A legendary Yellowstone ranger recounts his strangest wildlife encounters in “the home of the Bigfoot.”
No one knows Yellowstone like Bob Jackson. Over the course of 30 years as a backcountry ranger, he logged more miles on a horse and captured more poachers than anyone in the park’s history — mostly in the region known as Thorofare, the farthest point from a road in the lower 48.

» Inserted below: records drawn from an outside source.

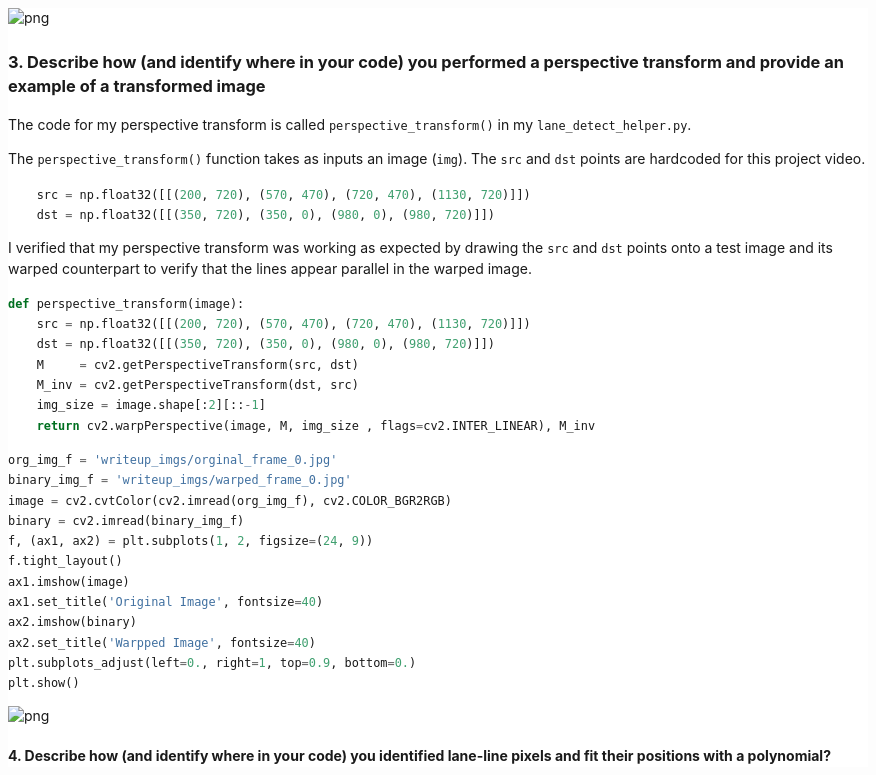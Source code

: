
![png](output_31_0.png)


### 3. Describe how (and identify where in your code) you performed a perspective transform and provide an example of a transformed image

The code for my perspective transform is called `perspective_transform()` in my `lane_detect_helper.py`.   

The `perspective_transform()` function takes as inputs an image (`img`). The `src` and `dst` points are hardcoded for this project video.

```python
    src = np.float32([[(200, 720), (570, 470), (720, 470), (1130, 720)]])
    dst = np.float32([[(350, 720), (350, 0), (980, 0), (980, 720)]])
```

I verified that my perspective transform was working as expected by drawing the `src` and `dst` points onto a test image and its warped counterpart to verify that the lines appear parallel in the warped image.



```python
def perspective_transform(image):
    src = np.float32([[(200, 720), (570, 470), (720, 470), (1130, 720)]])
    dst = np.float32([[(350, 720), (350, 0), (980, 0), (980, 720)]])
    M     = cv2.getPerspectiveTransform(src, dst)
    M_inv = cv2.getPerspectiveTransform(dst, src)
    img_size = image.shape[:2][::-1]
    return cv2.warpPerspective(image, M, img_size , flags=cv2.INTER_LINEAR), M_inv
```


```python
org_img_f = 'writeup_imgs/orginal_frame_0.jpg'
binary_img_f = 'writeup_imgs/warped_frame_0.jpg'
image = cv2.cvtColor(cv2.imread(org_img_f), cv2.COLOR_BGR2RGB) 
binary = cv2.imread(binary_img_f)
f, (ax1, ax2) = plt.subplots(1, 2, figsize=(24, 9))
f.tight_layout()
ax1.imshow(image)
ax1.set_title('Original Image', fontsize=40)
ax2.imshow(binary)
ax2.set_title('Warpped Image', fontsize=40)
plt.subplots_adjust(left=0., right=1, top=0.9, bottom=0.)
plt.show()
```


![png](output_35_0.png)


#### 4. Describe how (and identify where in your code) you identified lane-line pixels and fit their positions with a polynomial?
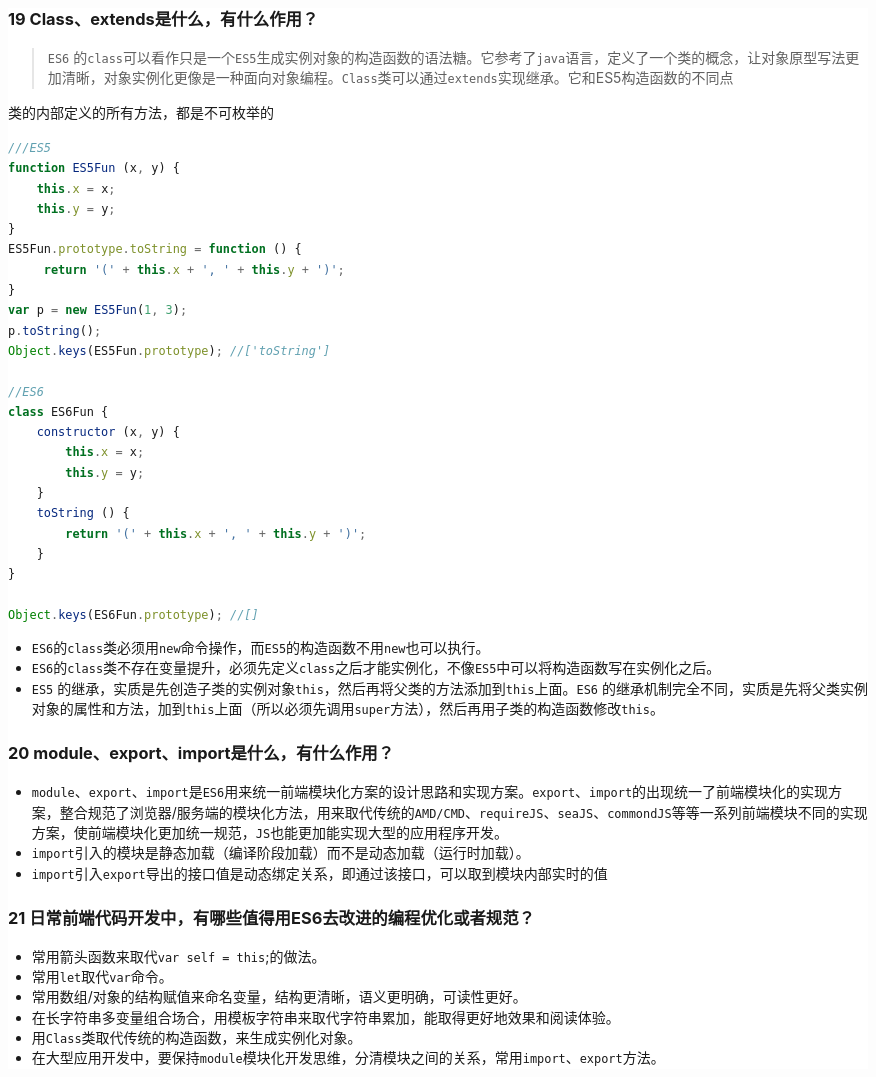 ### 19 Class、extends是什么，有什么作用？

> `ES6` 的`class`可以看作只是一个`ES5`生成实例对象的构造函数的语法糖。它参考了`java`语言，定义了一个类的概念，让对象原型写法更加清晰，对象实例化更像是一种面向对象编程。`Class`类可以通过`extends`实现继承。它和ES5构造函数的不同点

类的内部定义的所有方法，都是不可枚举的

```js
///ES5
function ES5Fun (x, y) {
	this.x = x;
	this.y = y;
}
ES5Fun.prototype.toString = function () {
	 return '(' + this.x + ', ' + this.y + ')';
}
var p = new ES5Fun(1, 3);
p.toString();
Object.keys(ES5Fun.prototype); //['toString']

//ES6
class ES6Fun {
	constructor (x, y) {
		this.x = x;
		this.y = y;
	}
	toString () {
		return '(' + this.x + ', ' + this.y + ')';
	}
}

Object.keys(ES6Fun.prototype); //[]
```

- `ES6`的`class`类必须用`new`命令操作，而`ES5`的构造函数不用`new`也可以执行。
- `ES6`的`class`类不存在变量提升，必须先定义`class`之后才能实例化，不像`ES5`中可以将构造函数写在实例化之后。
- `ES5` 的继承，实质是先创造子类的实例对象`this`，然后再将父类的方法添加到`this`上面。`ES6` 的继承机制完全不同，实质是先将父类实例对象的属性和方法，加到`this`上面（所以必须先调用`super`方法），然后再用子类的构造函数修改`this`。

### 20 module、export、import是什么，有什么作用？

- `module`、`export`、`import`是`ES6`用来统一前端模块化方案的设计思路和实现方案。`export`、`import`的出现统一了前端模块化的实现方案，整合规范了浏览器/服务端的模块化方法，用来取代传统的`AMD/CMD`、`requireJS`、`seaJS`、`commondJS`等等一系列前端模块不同的实现方案，使前端模块化更加统一规范，`JS`也能更加能实现大型的应用程序开发。
- `import`引入的模块是静态加载（编译阶段加载）而不是动态加载（运行时加载）。
- `import`引入`export`导出的接口值是动态绑定关系，即通过该接口，可以取到模块内部实时的值

### 21 日常前端代码开发中，有哪些值得用ES6去改进的编程优化或者规范？

- 常用箭头函数来取代`var self = this`;的做法。
- 常用`let`取代`var`命令。
- 常用数组/对象的结构赋值来命名变量，结构更清晰，语义更明确，可读性更好。
- 在长字符串多变量组合场合，用模板字符串来取代字符串累加，能取得更好地效果和阅读体验。
- 用`Class`类取代传统的构造函数，来生成实例化对象。
- 在大型应用开发中，要保持`module`模块化开发思维，分清模块之间的关系，常用`import`、`export`方法。
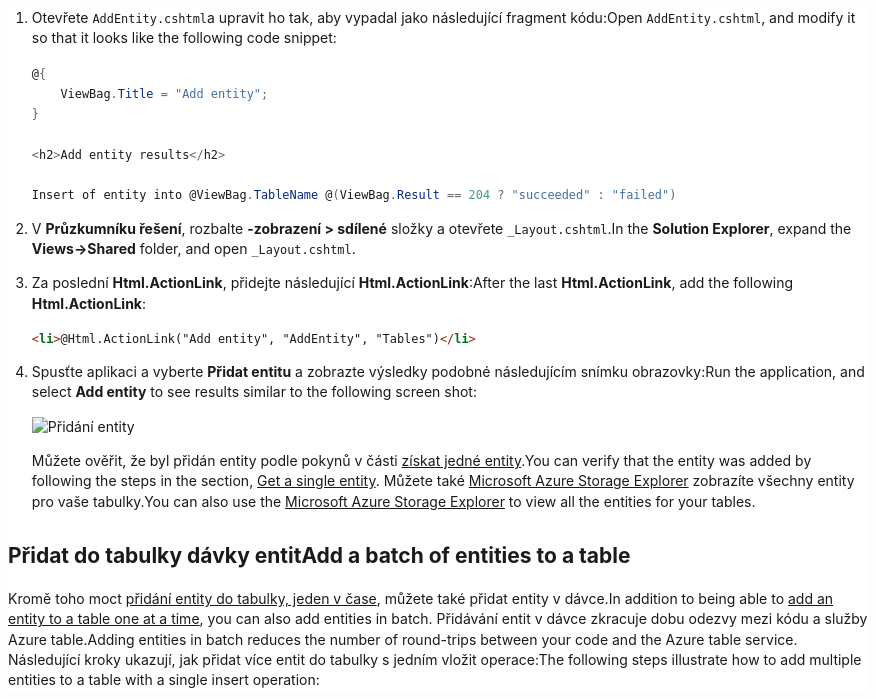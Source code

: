 1. <span data-ttu-id="117ff-181">Otevřete `AddEntity.cshtml`a upravit ho tak, aby vypadal jako následující fragment kódu:</span><span class="sxs-lookup"><span data-stu-id="117ff-181">Open `AddEntity.cshtml`, and modify it so that it looks like the following code snippet:</span></span>

    ```csharp
    @{
        ViewBag.Title = "Add entity";
    }
    
    <h2>Add entity results</h2>

    Insert of entity into @ViewBag.TableName @(ViewBag.Result == 204 ? "succeeded" : "failed")
    ```
1. <span data-ttu-id="117ff-182">V **Průzkumníku řešení**, rozbalte **-zobrazení > sdílené** složky a otevřete `_Layout.cshtml`.</span><span class="sxs-lookup"><span data-stu-id="117ff-182">In the **Solution Explorer**, expand the **Views->Shared** folder, and open `_Layout.cshtml`.</span></span>

1. <span data-ttu-id="117ff-183">Za poslední **Html.ActionLink**, přidejte následující **Html.ActionLink**:</span><span class="sxs-lookup"><span data-stu-id="117ff-183">After the last **Html.ActionLink**, add the following **Html.ActionLink**:</span></span>

    ```html
    <li>@Html.ActionLink("Add entity", "AddEntity", "Tables")</li>
    ```

1. <span data-ttu-id="117ff-184">Spusťte aplikaci a vyberte **Přidat entitu** a zobrazte výsledky podobné následujícím snímku obrazovky:</span><span class="sxs-lookup"><span data-stu-id="117ff-184">Run the application, and select **Add entity** to see results similar to the following screen shot:</span></span>
  
    ![Přidání entity](./media/vs-storage-aspnet-getting-started-tables/add-entity-results.png)

    <span data-ttu-id="117ff-186">Můžete ověřit, že byl přidán entity podle pokynů v části [získat jedné entity](#get-a-single-entity).</span><span class="sxs-lookup"><span data-stu-id="117ff-186">You can verify that the entity was added by following the steps in the section, [Get a single entity](#get-a-single-entity).</span></span> <span data-ttu-id="117ff-187">Můžete také [Microsoft Azure Storage Explorer](../vs-azure-tools-storage-manage-with-storage-explorer.md) zobrazíte všechny entity pro vaše tabulky.</span><span class="sxs-lookup"><span data-stu-id="117ff-187">You can also use the [Microsoft Azure Storage Explorer](../vs-azure-tools-storage-manage-with-storage-explorer.md) to view all the entities for your tables.</span></span>

## <a name="add-a-batch-of-entities-to-a-table"></a><span data-ttu-id="117ff-188">Přidat do tabulky dávky entit</span><span class="sxs-lookup"><span data-stu-id="117ff-188">Add a batch of entities to a table</span></span>

<span data-ttu-id="117ff-189">Kromě toho moct [přidání entity do tabulky, jeden v čase](#add-an-entity-to-a-table), můžete také přidat entity v dávce.</span><span class="sxs-lookup"><span data-stu-id="117ff-189">In addition to being able to [add an entity to a table one at a time](#add-an-entity-to-a-table), you can also add entities in batch.</span></span> <span data-ttu-id="117ff-190">Přidávání entit v dávce zkracuje dobu odezvy mezi kódu a služby Azure table.</span><span class="sxs-lookup"><span data-stu-id="117ff-190">Adding entities in batch reduces the number of round-trips between your code and the Azure table service.</span></span> <span data-ttu-id="117ff-191">Následující kroky ukazují, jak přidat více entit do tabulky s jedním vložit operace:</span><span class="sxs-lookup"><span data-stu-id="117ff-191">The following steps illustrate how to add multiple entities to a table with a single insert operation:</span></span>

From his bison ranch in Iowa, he can still recall the park’s most obscure drainages with nearly photographic accuracy. The way subalpine fir thickets dotted a meadow; how an old burlap sack still hung in the door frame of a dilapidated trapper cabin; stacks of rock 2 feet high where Native Americans chipped arrowheads; the way a stream dropped off into a dark, limestone abyss just off U.S. 191. And most curiously, the way a certain sound reverberated along Fan Creek in the Gallatin Mountains on a clear afternoon in 1978.
“We were just talking on our horses, quiet day, and all at once we heard this thing that just kept going on and on and on,” he says. “Like a thousand elk going to their death. Or Tarzan.”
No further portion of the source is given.